Your reply should consist solely of the number of lines in the data that contain "JwtValidationStrategy".

● **Records supplied**:
★ ★ ★ ★ ★ ★ ★

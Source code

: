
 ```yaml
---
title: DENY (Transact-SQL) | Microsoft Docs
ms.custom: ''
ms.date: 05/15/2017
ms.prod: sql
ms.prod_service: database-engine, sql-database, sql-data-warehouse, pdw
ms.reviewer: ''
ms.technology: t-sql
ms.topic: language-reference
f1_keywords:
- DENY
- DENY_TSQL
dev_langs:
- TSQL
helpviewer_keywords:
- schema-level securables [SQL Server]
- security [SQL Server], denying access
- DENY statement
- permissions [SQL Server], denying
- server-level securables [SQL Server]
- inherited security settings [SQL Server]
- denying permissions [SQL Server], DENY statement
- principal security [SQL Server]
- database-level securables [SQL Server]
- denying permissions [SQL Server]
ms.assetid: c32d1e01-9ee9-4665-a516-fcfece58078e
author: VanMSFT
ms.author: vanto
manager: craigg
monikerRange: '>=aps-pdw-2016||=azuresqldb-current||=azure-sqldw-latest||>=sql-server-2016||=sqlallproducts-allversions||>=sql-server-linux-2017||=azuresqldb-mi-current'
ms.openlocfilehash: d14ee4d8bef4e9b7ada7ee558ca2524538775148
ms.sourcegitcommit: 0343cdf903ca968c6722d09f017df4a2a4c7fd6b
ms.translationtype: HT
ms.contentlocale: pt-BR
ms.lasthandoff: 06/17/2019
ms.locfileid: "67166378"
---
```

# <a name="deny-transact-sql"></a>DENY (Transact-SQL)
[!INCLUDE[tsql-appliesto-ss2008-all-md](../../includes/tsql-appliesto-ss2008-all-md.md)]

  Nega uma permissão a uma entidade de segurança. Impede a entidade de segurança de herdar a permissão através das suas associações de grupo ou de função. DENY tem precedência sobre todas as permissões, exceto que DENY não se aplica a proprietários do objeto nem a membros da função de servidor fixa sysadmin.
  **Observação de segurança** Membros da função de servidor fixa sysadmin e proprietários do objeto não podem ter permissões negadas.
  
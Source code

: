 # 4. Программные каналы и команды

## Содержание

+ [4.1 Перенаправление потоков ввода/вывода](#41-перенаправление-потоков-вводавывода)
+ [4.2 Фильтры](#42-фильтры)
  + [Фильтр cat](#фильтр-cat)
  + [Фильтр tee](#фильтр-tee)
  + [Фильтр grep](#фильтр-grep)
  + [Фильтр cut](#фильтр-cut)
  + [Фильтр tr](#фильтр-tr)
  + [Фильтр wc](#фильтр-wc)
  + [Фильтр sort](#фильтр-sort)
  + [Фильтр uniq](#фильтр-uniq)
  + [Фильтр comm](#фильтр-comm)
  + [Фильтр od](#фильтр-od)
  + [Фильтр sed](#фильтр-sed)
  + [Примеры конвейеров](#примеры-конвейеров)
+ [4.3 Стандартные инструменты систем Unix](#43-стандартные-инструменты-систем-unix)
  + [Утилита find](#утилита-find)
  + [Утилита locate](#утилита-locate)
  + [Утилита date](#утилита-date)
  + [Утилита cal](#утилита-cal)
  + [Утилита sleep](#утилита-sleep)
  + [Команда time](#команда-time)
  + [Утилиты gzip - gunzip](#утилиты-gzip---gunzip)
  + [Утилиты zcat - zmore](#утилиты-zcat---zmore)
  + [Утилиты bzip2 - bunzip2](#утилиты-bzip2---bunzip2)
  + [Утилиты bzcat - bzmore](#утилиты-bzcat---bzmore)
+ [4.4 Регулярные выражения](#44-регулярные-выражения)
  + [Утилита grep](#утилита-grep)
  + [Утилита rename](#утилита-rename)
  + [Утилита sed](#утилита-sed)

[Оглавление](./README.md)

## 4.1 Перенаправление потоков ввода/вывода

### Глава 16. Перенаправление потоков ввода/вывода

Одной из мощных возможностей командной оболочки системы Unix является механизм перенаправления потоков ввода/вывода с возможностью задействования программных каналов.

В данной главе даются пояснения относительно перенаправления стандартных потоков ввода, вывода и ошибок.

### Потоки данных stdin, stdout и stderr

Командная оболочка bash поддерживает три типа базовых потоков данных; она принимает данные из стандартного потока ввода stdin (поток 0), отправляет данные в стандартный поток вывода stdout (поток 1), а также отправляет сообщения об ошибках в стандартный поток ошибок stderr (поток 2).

★ ★ ★ ★ ★ ★ ★

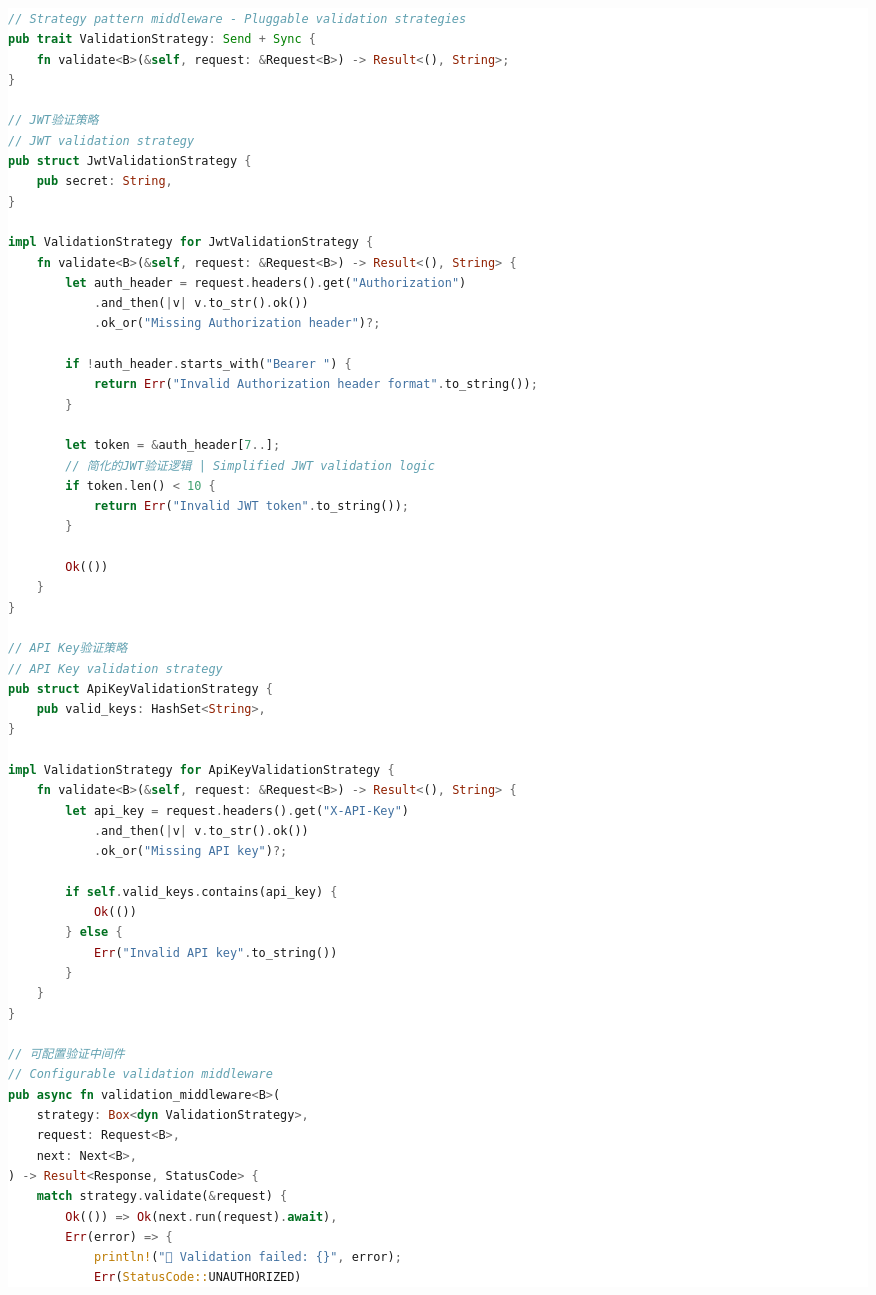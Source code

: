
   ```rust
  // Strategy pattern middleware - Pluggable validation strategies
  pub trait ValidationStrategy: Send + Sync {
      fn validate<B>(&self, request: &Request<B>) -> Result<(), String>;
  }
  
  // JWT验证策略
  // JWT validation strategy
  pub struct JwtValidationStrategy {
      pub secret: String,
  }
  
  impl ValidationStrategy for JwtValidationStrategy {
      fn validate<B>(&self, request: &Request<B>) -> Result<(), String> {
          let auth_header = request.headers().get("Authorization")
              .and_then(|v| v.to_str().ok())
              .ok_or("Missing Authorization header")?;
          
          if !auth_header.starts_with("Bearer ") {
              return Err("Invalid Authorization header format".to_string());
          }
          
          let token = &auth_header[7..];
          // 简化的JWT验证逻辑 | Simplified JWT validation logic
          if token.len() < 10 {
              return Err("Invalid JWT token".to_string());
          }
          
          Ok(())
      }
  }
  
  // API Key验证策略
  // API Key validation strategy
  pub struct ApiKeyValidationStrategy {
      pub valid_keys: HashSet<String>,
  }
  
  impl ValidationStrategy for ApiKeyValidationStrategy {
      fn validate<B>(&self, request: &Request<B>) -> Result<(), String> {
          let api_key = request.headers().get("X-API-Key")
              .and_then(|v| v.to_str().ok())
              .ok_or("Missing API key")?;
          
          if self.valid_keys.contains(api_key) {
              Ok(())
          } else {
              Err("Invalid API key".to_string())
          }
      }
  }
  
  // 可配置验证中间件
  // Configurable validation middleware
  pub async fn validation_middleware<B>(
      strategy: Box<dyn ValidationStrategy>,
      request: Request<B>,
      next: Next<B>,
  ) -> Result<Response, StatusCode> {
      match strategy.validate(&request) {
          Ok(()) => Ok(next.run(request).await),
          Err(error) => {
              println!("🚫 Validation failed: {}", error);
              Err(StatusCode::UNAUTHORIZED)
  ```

★ ★ ★ ★ ★ ★ ★

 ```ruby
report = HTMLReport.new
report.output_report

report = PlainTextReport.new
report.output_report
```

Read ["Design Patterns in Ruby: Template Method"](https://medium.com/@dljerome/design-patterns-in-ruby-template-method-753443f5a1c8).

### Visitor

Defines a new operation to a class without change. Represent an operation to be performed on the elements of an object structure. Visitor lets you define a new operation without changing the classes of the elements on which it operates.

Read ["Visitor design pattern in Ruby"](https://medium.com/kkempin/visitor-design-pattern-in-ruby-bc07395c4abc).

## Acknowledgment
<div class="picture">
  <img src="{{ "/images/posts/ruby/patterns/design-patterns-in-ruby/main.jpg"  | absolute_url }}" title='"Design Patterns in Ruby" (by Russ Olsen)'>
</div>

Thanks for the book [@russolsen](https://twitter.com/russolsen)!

★ ★ ★ ★ ★ ★ ★

● **Result of this exercise**:
2